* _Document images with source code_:

Segment Open

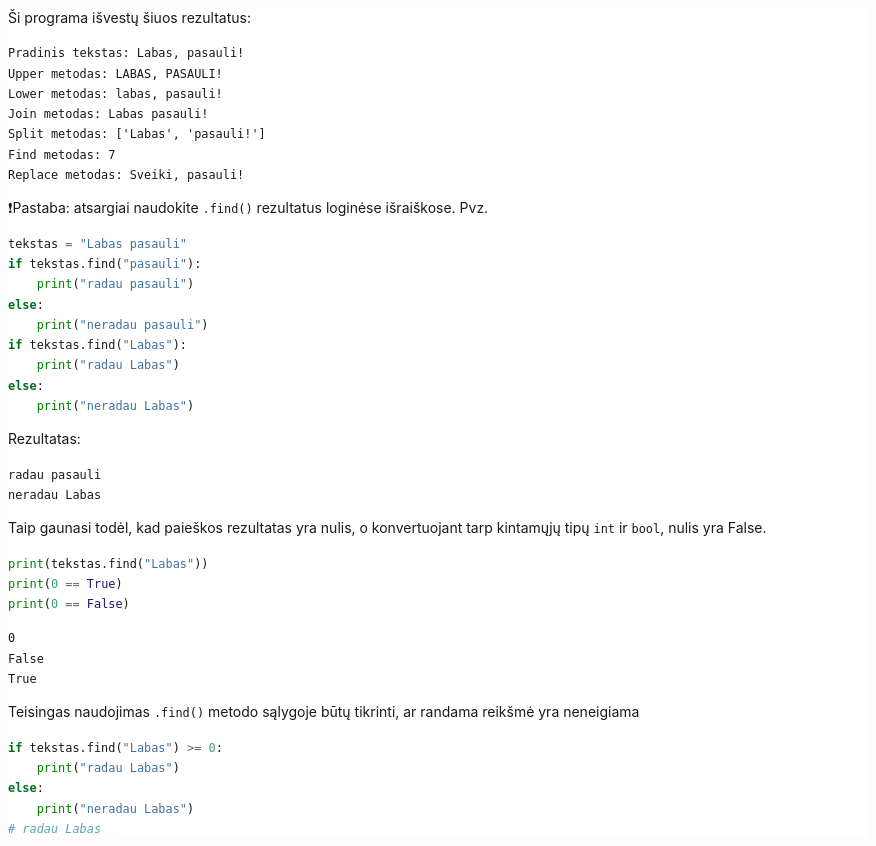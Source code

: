 
Ši programa išvestų šiuos rezultatus:

```Text
Pradinis tekstas: Labas, pasauli!
Upper metodas: LABAS, PASAULI!
Lower metodas: labas, pasauli!
Join metodas: Labas pasauli!
Split metodas: ['Labas', 'pasauli!']
Find metodas: 7
Replace metodas: Sveiki, pasauli!
```

❗Pastaba: atsargiai naudokite `.find()` rezultatus loginėse išraiškose. Pvz.

```Python
tekstas = "Labas pasauli"
if tekstas.find("pasauli"):
    print("radau pasauli")
else:
    print("neradau pasauli")
if tekstas.find("Labas"):
    print("radau Labas")
else:
    print("neradau Labas")
```

Rezultatas:

```Text
radau pasauli
neradau Labas
```

Taip gaunasi todėl, kad paieškos rezultatas yra nulis, o konvertuojant tarp kintamųjų tipų `int` ir `bool`, nulis yra False.

```Python
print(tekstas.find("Labas"))
print(0 == True)
print(0 == False)
```

```Text
0
False
True
```

Teisingas naudojimas `.find()` metodo sąlygoje būtų tikrinti, ar randama reikšmė yra neneigiama

```Python
if tekstas.find("Labas") >= 0:
    print("radau Labas")
else:
    print("neradau Labas")
# radau Labas
```
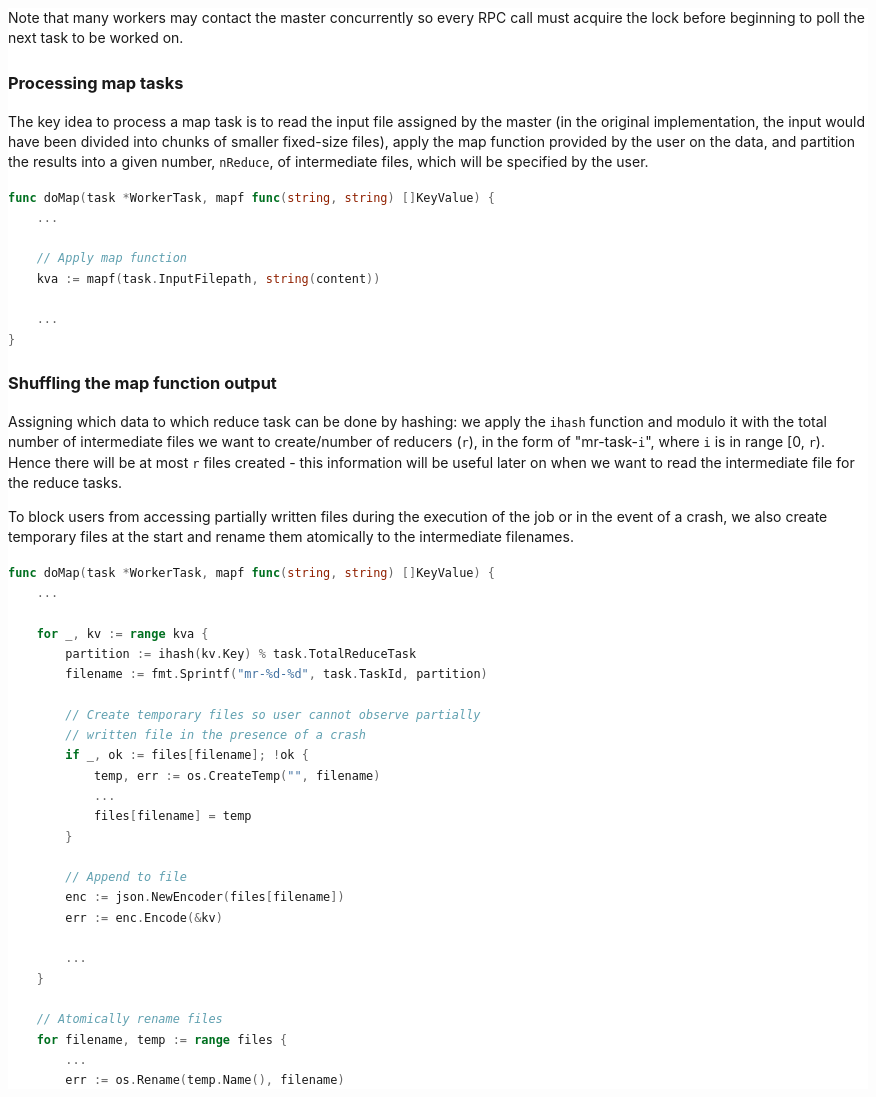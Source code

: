 Note that many workers may contact the master concurrently so every RPC call must
acquire the lock before beginning to poll the next task to be worked on.

### Processing map tasks

The key idea to process a map task is to read the input file assigned by the master (in the original
implementation, the input would have been divided into chunks of smaller fixed-size files), apply the
map function provided by the user on the data, and partition the results into a given number,
`nReduce`, of intermediate files, which will be specified by the user.

```go {linenos=table}
func doMap(task *WorkerTask, mapf func(string, string) []KeyValue) {
	...

	// Apply map function
	kva := mapf(task.InputFilepath, string(content))

    ...
}
```

### Shuffling the map function output

Assigning which data to which reduce task can be done by hashing: we apply the `ihash` function
and modulo it with the total number of intermediate files we want to create/number of reducers (`r`), 
in the form of "mr-task-`i`", where `i` is in range [0, `r`). Hence there will be at most `r` files
created - this information will be useful later on when we want to read the intermediate file for the 
reduce tasks.

To block users from accessing partially written files during the execution of the job or in the event
of a crash, we also create temporary files at the start and rename them atomically to the intermediate
filenames.

```go {linenos=table}
func doMap(task *WorkerTask, mapf func(string, string) []KeyValue) {
	...

	for _, kv := range kva {
		partition := ihash(kv.Key) % task.TotalReduceTask
		filename := fmt.Sprintf("mr-%d-%d", task.TaskId, partition)

		// Create temporary files so user cannot observe partially
		// written file in the presence of a crash
		if _, ok := files[filename]; !ok {
			temp, err := os.CreateTemp("", filename)
			...
			files[filename] = temp
		}

		// Append to file
		enc := json.NewEncoder(files[filename])
		err := enc.Encode(&kv)

		...
	}

	// Atomically rename files
	for filename, temp := range files {
		...
		err := os.Rename(temp.Name(), filename)
```

[^fn1]: https://pdos.csail.mit.edu/6.824/labs/lab-mr.html
[^fn2]: https://www.educative.io/m/implement-least-recently-used-cache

Segment Closed

* _YOUR OBJECTIVE_: Find the lines in the data that include "into", then copy each of them.

* _ANSWER SPACE_:
implementation, the input would have been divided into chunks of smaller fixed-size files), apply the
map function provided by the user on the data, and partition the results into a given number,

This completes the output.